He responds with bells, “Bing, bong, ding.”

“Quack quack, quack quack.”  I hear him laugh with no voice.

After several minutes of this, I simply hang up.  No goodbye, just “Quack, quack,” then click.

This, and the relationship my father and I maintain, brings a certain amount of joy to my life and a smile to my face.

After I have called practically everyone in my contact list, even those people I either shouldn’t or have been asked not to, I play a game of “I Spy” and try to find out-of-state license plates.  I start watching the backs of the trucks.  Texas.  Texas.  Texas.  Texas.  Oklahoma.  Texas.  Texas.  Texas.  I give up that game.

I then get lost in my own thoughts.  Even the radio I turn off, so it’s just the road, other hardtops and me.  Miles start to tick by, as do hours.  I fill up once or twice at large truck stops where the Macks refuel.  Here I find Walmart-like facilities which have products of all kinds: food, coffee, truck parts, hats, hunting gear, replicas of oil wells, plus showers.  Loudspeakers announce, “Number twenty nine, your shower is ready.”   I consider, briefly, the idea of taking a rinse – just for the experience – then reject it based on the mental idea of what might be found on the floor of one such facility.

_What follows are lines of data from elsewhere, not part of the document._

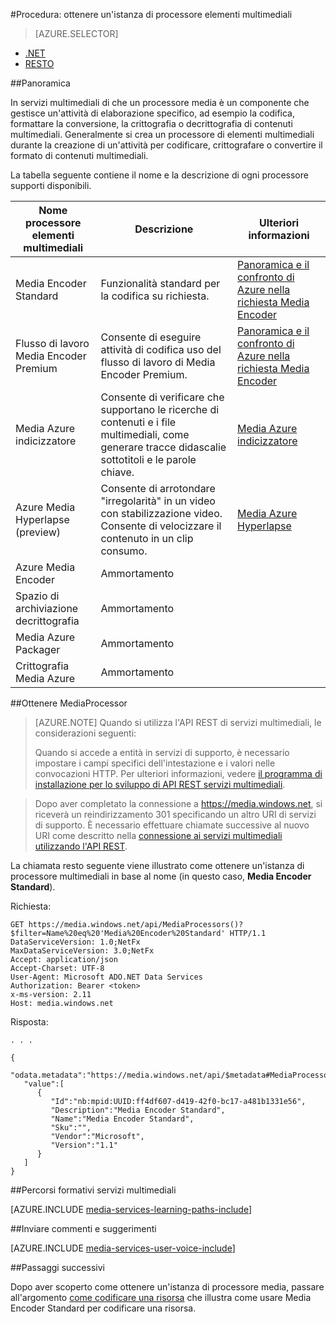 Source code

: <properties 
    pageTitle="Come creare un processore Media | Microsoft Azure" 
    description="Informazioni su come creare un componente di processore elementi multimediali per la codifica, convertire il formato, crittografare o decrittografare contenuti multimediali per servizi multimediali di Windows Azure." 
    services="media-services" 
    documentationCenter="" 
    authors="Juliako" 
    manager="erikre" 
    editor=""/>

<tags 
    ms.service="media-services" 
    ms.workload="media" 
    ms.tgt_pltfrm="na" 
    ms.devlang="na" 
    ms.topic="article" 
    ms.date="09/26/2016" 
    ms.author="juliako"/>


#<a name="how-to-get-a-media-processor-instance"></a>Procedura: ottenere un'istanza di processore elementi multimediali


> [AZURE.SELECTOR]
- [.NET](media-services-get-media-processor.md)
- [RESTO](media-services-rest-get-media-processor.md)

##<a name="overview"></a>Panoramica

In servizi multimediali di che un processore media è un componente che gestisce un'attività di elaborazione specifico, ad esempio la codifica, formattare la conversione, la crittografia o decrittografia di contenuti multimediali. Generalmente si crea un processore di elementi multimediali durante la creazione di un'attività per codificare, crittografare o convertire il formato di contenuti multimediali.

La tabella seguente contiene il nome e la descrizione di ogni processore supporti disponibili.

Nome processore elementi multimediali|Descrizione|Ulteriori informazioni
---|---|---
Media Encoder Standard|Funzionalità standard per la codifica su richiesta. |[Panoramica e il confronto di Azure nella richiesta Media Encoder](media-services-encode-asset.md)
Flusso di lavoro Media Encoder Premium|Consente di eseguire attività di codifica uso del flusso di lavoro di Media Encoder Premium.|[Panoramica e il confronto di Azure nella richiesta Media Encoder](media-services-encode-asset.md)
Media Azure indicizzatore| Consente di verificare che supportano le ricerche di contenuti e i file multimediali, come generare tracce didascalie sottotitoli e le parole chiave.|[Media Azure indicizzatore](media-services-index-content.md)
Azure Media Hyperlapse (preview)|Consente di arrotondare "irregolarità" in un video con stabilizzazione video. Consente di velocizzare il contenuto in un clip consumo.|[Media Azure Hyperlapse](media-services-hyperlapse-content.md)
Azure Media Encoder|Ammortamento
Spazio di archiviazione decrittografia| Ammortamento|
Media Azure Packager|Ammortamento|
Crittografia Media Azure|Ammortamento|

##<a name="get-mediaprocessor"></a>Ottenere MediaProcessor

>[AZURE.NOTE] Quando si utilizza l'API REST di servizi multimediali, le considerazioni seguenti:
>
>Quando si accede a entità in servizi di supporto, è necessario impostare i campi specifici dell'intestazione e i valori nelle convocazioni HTTP. Per ulteriori informazioni, vedere [il programma di installazione per lo sviluppo di API REST servizi multimediali](media-services-rest-how-to-use.md).

>Dopo aver completato la connessione a https://media.windows.net, si riceverà un reindirizzamento 301 specificando un altro URI di servizi di supporto. È necessario effettuare chiamate successive al nuovo URI come descritto nella [connessione ai servizi multimediali utilizzando l'API REST](media-services-rest-connect-programmatically.md). 


La chiamata resto seguente viene illustrato come ottenere un'istanza di processore multimediali in base al nome (in questo caso, **Media Encoder Standard**). 



    
Richiesta:

    GET https://media.windows.net/api/MediaProcessors()?$filter=Name%20eq%20'Media%20Encoder%20Standard' HTTP/1.1
    DataServiceVersion: 1.0;NetFx
    MaxDataServiceVersion: 3.0;NetFx
    Accept: application/json
    Accept-Charset: UTF-8
    User-Agent: Microsoft ADO.NET Data Services
    Authorization: Bearer <token>
    x-ms-version: 2.11
    Host: media.windows.net
    
Risposta:
        
    . . .
    
    {  
       "odata.metadata":"https://media.windows.net/api/$metadata#MediaProcessors",
       "value":[  
          {  
             "Id":"nb:mpid:UUID:ff4df607-d419-42f0-bc17-a481b1331e56",
             "Description":"Media Encoder Standard",
             "Name":"Media Encoder Standard",
             "Sku":"",
             "Vendor":"Microsoft",
             "Version":"1.1"
          }
       ]
    }


##<a name="media-services-learning-paths"></a>Percorsi formativi servizi multimediali

[AZURE.INCLUDE [media-services-learning-paths-include](../../includes/media-services-learning-paths-include.md)]

##<a name="provide-feedback"></a>Inviare commenti e suggerimenti

[AZURE.INCLUDE [media-services-user-voice-include](../../includes/media-services-user-voice-include.md)]


##<a name="next-steps"></a>Passaggi successivi

Dopo aver scoperto come ottenere un'istanza di processore media, passare all'argomento [come codificare una risorsa](media-services-rest-get-started.md) che illustra come usare Media Encoder Standard per codificare una risorsa.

After what seems like days, I approach Dallas.  The highway moves from two lanes to four, then six.  The speed limit drops by 10 MPH and an HOV lane (high occupancy vee-hicle – I’m pronouncing everything with a southern accent in my head now) appears.  Suburbs, manicured lawns, overpasses, strip malls.  Then, sparkling skyscrapers in the distance.  They scream: “Come visit, you’ve never been!”  In fact, my only experience with Dallas is the television show and layovers at DFW.

Farmland in East Texas

There is not much traffic – or many small cars for that matter – in Dallas and soon everything happens in reverse: the highway returns to four lanes, then two.  I turn off onto a country road, indicating I am closer to my aunt’s house.  Just another 60 miles or so.  In this state, one can haul ass at 70-plus MPH on these roads.  I do.  The landscape is now rolling hills, beautiful ranch homes, white farm fences and trees – lots of them.  East Texas is prettier than West.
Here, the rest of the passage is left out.